Ask your WordPress questions! Pay money and get answers fast! Comodo Trusted Site Seal
Official PayPal Seal

Need a non-expensive query to get popular terms over time period WordPress

  • REFUNDED

I am looking to get the X# most frequently used taxonomy_terms for posts that do not have a parent and are published over the past 2 weeks from VARIABLE_ARRAY taxonomies and have the ability to exclude specific term ids (VARIABLE_ARRAY) from the process as resource-cheaply as possible it doesn't have to follow the above query - that was just my attempt.

--

I have written SQL for a query that does this- but at the cost of server processing. The query pulls the most used taxonomy terms for selected taxonomies that are published, do not have a parent post are not in a comma separated list over the past two weeks -- grouped by the term itself sorted by most posts descending.

The issue I am running into is that it is running very slowly and was wondering if you guys had any suggestions for either converting it to wp_query arguments or the right indexes to put on the tables. Following the optimizers path it is running through 4630 rows on wp_term_taxonomy 1 row on wp_terms, 9 rows on wp_term_relationships and 1 row on wp_posts

The query I wrote is basically:

# ** NOTE THIS IS NOT THE EXACT SQL, WRITTEN TO BETTER ARTICULATE MY QUESTION
SELECT wp_terms.name, wp_terms.slug, wp_term_taxonomy.taxonomy, count(*) WHERE wp.term_taxonomy_id in ('$comma', '$separated', '$taxonomies') AND wp_posts.post_status = 'publish' AND wp_posts.post_parent = 0 AND wp_posts.post_date > '$two_weeks_ago' AND wp_terms.term_id NOT IN ($list, $of, $ids, $comma, $separated) group by wp_terms.term_id order by total_posts desc limit $limit_variable




Hope this makes sense.

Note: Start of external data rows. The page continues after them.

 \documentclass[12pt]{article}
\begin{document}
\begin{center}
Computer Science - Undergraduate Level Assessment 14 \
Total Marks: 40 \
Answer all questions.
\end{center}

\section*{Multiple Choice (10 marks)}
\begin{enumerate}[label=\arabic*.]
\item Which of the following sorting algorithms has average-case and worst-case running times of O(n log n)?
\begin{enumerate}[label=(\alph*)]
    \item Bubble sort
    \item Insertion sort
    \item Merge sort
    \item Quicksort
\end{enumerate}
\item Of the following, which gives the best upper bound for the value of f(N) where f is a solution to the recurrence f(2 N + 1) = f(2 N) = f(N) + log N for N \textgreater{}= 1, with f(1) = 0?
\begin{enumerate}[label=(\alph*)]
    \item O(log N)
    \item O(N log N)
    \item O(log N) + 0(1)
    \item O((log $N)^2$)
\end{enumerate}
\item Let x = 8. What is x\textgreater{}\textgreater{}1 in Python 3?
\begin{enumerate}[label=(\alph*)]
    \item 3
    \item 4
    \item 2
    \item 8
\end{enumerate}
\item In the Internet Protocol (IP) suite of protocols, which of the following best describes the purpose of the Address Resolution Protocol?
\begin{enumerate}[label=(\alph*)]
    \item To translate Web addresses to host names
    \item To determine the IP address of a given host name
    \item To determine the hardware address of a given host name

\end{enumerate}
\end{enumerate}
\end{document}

Thanks.

If I need to add specific indexes on tables that's fine - let me know.

Basically I need the MySQL optimizer to tell me that it is scanning the FEWEST rows possible... ideally less than 100. If this is impossible - then any way to break this down let me know.

Answers (1)

2012-07-27

John Cotton answers:

Try this:


SELECT COUNT(t.term_id) AS total, MAX(t.name) AS name, MAX(t.slug) AS slug, MAX(tt.taxonomy) AS taxonomy
FROM (SELECT id FROM wp_posts WHERE post_status = 'publish' AND post_parent = 0 ) p
INNER JOIN wp_term_relationships tr ON p.id = tr.object_id
INNER JOIN wp_term_taxonomy tt ON tr.term_taxonomy_id = tt.term_taxonomy_id
INNER JOIN wp_terms t ON t.term_id = tt.term_id

GROUP BY t.term_id
ORDER BY COUNT(t.term_id) DESC


For now, I've removed your date and term_id restrictions as those are easily added back in if you find this effective.


mackrider comments:

That makes it even more expensive!

According to the optimizer the derived post_ids table has to look through 17455 rows!


John Cotton comments:

Bear in mind that the list of post ids for my query will be longer than your list since it doesn't have the date limitation on it.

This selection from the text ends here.